[Recorded data]

---

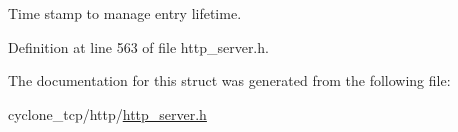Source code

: Time stamp to manage entry lifetime. 



Definition at line 563 of file http\+\_\+server.\+h.



The documentation for this struct was generated from the following file\+:\begin{DoxyCompactItemize}
\item 
cyclone\+\_\+tcp/http/\hyperlink{http__server_8h}{http\+\_\+server.\+h}\end{DoxyCompactItemize}
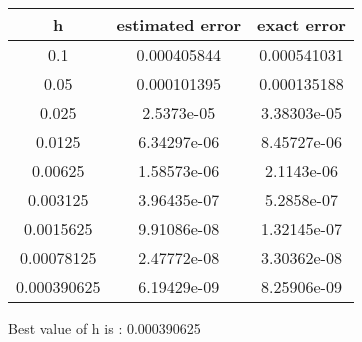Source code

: \documentclass[a4paper]{report}
\begin{document}
\begin{table}[H]
\begin{tabular}{|c|c|c|}
\hline
h & estimated error & exact error \\
\hline
0.1 & 0.000405844 & 0.000541031 \\
0.05 & 0.000101395 & 0.000135188 \\
0.025 & 2.5373e-05 & 3.38303e-05 \\
0.0125 & 6.34297e-06 & 8.45727e-06 \\
0.00625 & 1.58573e-06 & 2.1143e-06 \\
0.003125 & 3.96435e-07 & 5.2858e-07 \\
0.0015625 & 9.91086e-08 & 1.32145e-07 \\
0.00078125 & 2.47772e-08 & 3.30362e-08 \\
0.000390625 & 6.19429e-09 & 8.25906e-09 \\
\hline
\end{tabular}
\end{table}

     Best value of h is : 0.000390625


    \begin{center}
    \end{center}
    { \hspace*{\fill} \\}
    

    
    
    
    
\end{document}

---

- [Exercise objective]
Give every entry again word for word; no images belong in the copy.

- [Answer area]
Source code

: Time stamp to manage entry lifetime. 



Definition at line 563 of file http\+\_\+server.\+h.



The documentation for this struct was generated from the following file\+:\begin{DoxyCompactItemize}
\item 
cyclone\+\_\+tcp/http/\hyperlink{http__server_8h}{http\+\_\+server.\+h}\end{DoxyCompactItemize}
Source code

: \documentclass[a4paper]{report}
\begin{document}
\begin{table}[H]
\begin{tabular}{|c|c|c|}
\hline
h & estimated error & exact error \\
\hline
0.1 & 0.000405844 & 0.000541031 \\
0.05 & 0.000101395 & 0.000135188 \\
0.025 & 2.5373e-05 & 3.38303e-05 \\
0.0125 & 6.34297e-06 & 8.45727e-06 \\
0.00625 & 1.58573e-06 & 2.1143e-06 \\
0.003125 & 3.96435e-07 & 5.2858e-07 \\
0.0015625 & 9.91086e-08 & 1.32145e-07 \\
0.00078125 & 2.47772e-08 & 3.30362e-08 \\
0.000390625 & 6.19429e-09 & 8.25906e-09 \\
\hline
\end{tabular}
\end{table}

     Best value of h is : 0.000390625


    \begin{center}
    \end{center}
    { \hspace*{\fill} \\}
    

    
    
    
    
\end{document}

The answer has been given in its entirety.